Always ask for a forage test analysis on hay prior to purchase. Many reputable hay producers will gladly provide copies of their forage analysis reports, as doing so allows them to highlight the quality of their hay. If the hay producer you deal with has not forage-tested in the past, you can offer to split the cost of testing on the hay you are interested in purchasing. Many reputable hay producers will be willing to do this for you. In my opinion, it is much better to do business with a hay producer who is willing to work with you regarding forage testing; this shows that they care about the quality of their hay and your satisfaction. If your local hay source is unwilling to test the hay before you purchase it, be sure to have a forage analysis performed soon after purchase. Always remember that you often get what you pay for in terms of nutritional quality. Be prepared to pay a bit more for good- to excellent-quality hay as opposed to “take-it-as-is” hay. Also remember that the term “horse hay” is meaningless without a forage analysis report to back it up.
Do I need to supplement?
In every case, no matter how good your hay is, a supplement will be necessary. The exact type of supplement will depend on the quality of your hay and how its nutritional composition matches the specific needs of your goats. In some cases, protein and/or energy supplementation will be necessary in addition to mineral/vitamin supplementation. In others, only minerals and vitamin supplementation will be needed.
Nutritional supplements come in all shapes and sizes and range from natural feedstuffs known to be relatively high in protein or energy, such as soybean meal or corn, to commercially produced minerals, tubs, blocks or pellets. Choosing which type is best for your operation will vary according to your individual circumstances. In many cases, a variety of supplement products will best meet your goats’ needs.

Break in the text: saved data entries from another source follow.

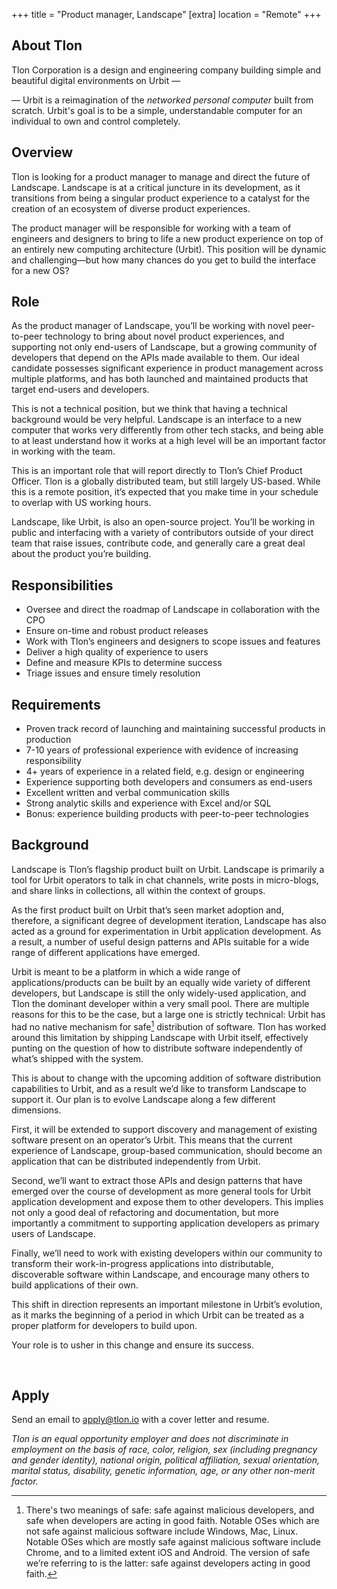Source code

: +++
title = "Product manager, Landscape"
[extra]
location = "Remote"
+++

## About Tlon

Tlon Corporation is a design and engineering company building simple and beautiful digital environments on Urbit &mdash;

&mdash; Urbit is a reimagination of the *networked personal computer* built from scratch. Urbit's goal is to be a simple, understandable computer for an individual to own and control completely.

## Overview

Tlon is looking for a product manager to manage and direct the future of Landscape. Landscape is at a critical juncture in its development, as it transitions from being a singular product experience to a catalyst for the creation of an ecosystem of diverse product experiences.

The product manager will be responsible for working with a team of engineers and designers to bring to life a new product experience on top of an entirely new computing architecture (Urbit). This position will be dynamic and challenging—but how many chances do you get to build the interface for a new OS?

## Role

As the product manager of Landscape, you’ll be working with novel peer-to-peer technology to bring about novel product experiences, and supporting not only end-users of Landscape, but a growing community of developers that depend on the APIs made available to them. Our ideal candidate possesses significant experience in product management across multiple platforms, and has both launched and maintained products that target end-users and developers.

This is not a technical position, but we think that having a technical background would be very helpful. Landscape is an interface to a new computer that works very differently from other tech stacks, and being able to at least understand how it works at a high level will be an important factor in working with the team.

This is an important role that will report directly to Tlon’s Chief Product Officer. Tlon is a globally distributed team, but still largely US-based. While this is a remote position, it’s expected that you make time in your schedule to overlap with US working hours.

Landscape, like Urbit, is also an open-source project. You’ll be working in public and interfacing with a variety of contributors outside of your direct team that raise issues, contribute code, and generally care a great deal about the product you’re building.

## Responsibilities

- Oversee and direct the roadmap of Landscape in collaboration with the CPO
- Ensure on-time and robust product releases
- Work with Tlon’s engineers and designers to scope issues and features
- Deliver a high quality of experience to users
- Define and measure KPIs to determine success
- Triage issues and ensure timely resolution

## Requirements

- Proven track record of launching and maintaining successful products in production
- 7-10 years of professional experience with evidence of increasing responsibility
- 4+ years of experience in a related field, e.g. design or engineering
- Experience supporting both developers and consumers as end-users
- Excellent written and verbal communication skills
- Strong analytic skills and experience with Excel and/or SQL
- Bonus: experience building products with peer-to-peer technologies

## Background

Landscape is Tlon’s flagship product built on Urbit. Landscape is primarily a tool for Urbit operators to talk in chat channels, write posts in micro-blogs, and share links in collections, all within the context of groups.

As the first product built on Urbit that’s seen market adoption and, therefore, a significant degree of development iteration, Landscape has also acted as a ground for experimentation in Urbit application development. As a result, a number of useful design patterns and APIs suitable for a wide range of different applications have emerged.

Urbit is meant to be a platform in which a wide range of applications/products can be built by an equally wide variety of different developers, but Landscape is still the only widely-used application, and Tlon the dominant developer within a very small pool. There are multiple reasons for this to be the case, but a large one is strictly technical: Urbit has had no native mechanism for safe[^1] distribution of software. Tlon has worked around this limitation by shipping Landscape with Urbit itself, effectively punting on the question of how to distribute software independently of what’s shipped with the system.

This is about to change with the upcoming addition of software distribution capabilities to Urbit, and as a result we’d like to transform Landscape to support it. Our plan is to evolve Landscape along a few different dimensions.

First, it will be extended to support discovery and management of existing software present on an operator’s Urbit. This means that the current experience of Landscape, group-based communication, should become an application that can be distributed independently from Urbit.

Second, we’ll want to extract those APIs and design patterns that have emerged over the course of development as more general tools for Urbit application development and expose them to other developers. This implies not only a good deal of refactoring and documentation, but more importantly a commitment to supporting application developers as primary users of Landscape.

Finally, we’ll need to work with existing developers within our community to transform their work-in-progress applications into distributable, discoverable software within Landscape, and encourage many others to build applications of their own.

This shift in direction represents an important milestone in Urbit’s evolution, as it marks the beginning of a period in which Urbit can be treated as a proper platform for developers to build upon.

Your role is to usher in this change and ensure its success.

[^1]: There's two meanings of safe: safe against malicious developers, and safe when developers are acting in good faith. Notable OSes which are not safe against malicious software include Windows, Mac, Linux. Notable OSes which are mostly safe against malicious software include Chrome, and to a limited extent iOS and Android. The version of safe we’re referring to is the latter: safe against developers acting in good faith.

<br>

## Apply

Send an email to [apply@tlon.io](mailto:apply@tlon.io) with a cover letter and resume.

*Tlon is an equal opportunity employer and does not discriminate in employment on the basis of race, color, religion, sex (including pregnancy and gender identity), national origin, political affiliation, sexual orientation, marital status, disability, genetic information, age, or any other non-merit factor.*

In a perfect world, producers would take soil and/or forage samples to learn their mineral makeup and have a custom mineral manufactured that perfectly matches their goats’ needs. However, this isn’t feasible for the average goat owner. Luckily, these tests aren’t necessary to provide the proper nutrition to the average goat, so don’t beat yourself up if you don’t do them. However, if you don’t perform these tests, it is vitally important that you purchase a high-quality supplement that delivers 100% of the NRC daily trace mineral and vitamin requirements for goats. This way, you won’t have to worry about what is or isn’t in your feedstuffs, because the supplement will provide what is necessary. Think of mineral/vitamin supplementation as insurance; it’s there to fill in the gaps if you need it. However, as with other types of insurance, you get what you pay for. The most bioavailable forms of minerals are more costly than less-available forms, which means that the cheapest option isn’t always the best option.
In summary, the quality of the hay is much more important when determining its suitability for goats than the type of hay. Each type of hay has unique advantages and disadvantages, and each type can be successfully fed with the correct management practices in place. In each case, goats will need supplementation of some type to maintain their optimum productivity when hay is fed. The hay quality and the nutritional needs of your goats (i.e., a lactating doe vs. a mature buck) will determine the type of supplement needed. Feed supplements pay for themselves in improved health and added production when used properly.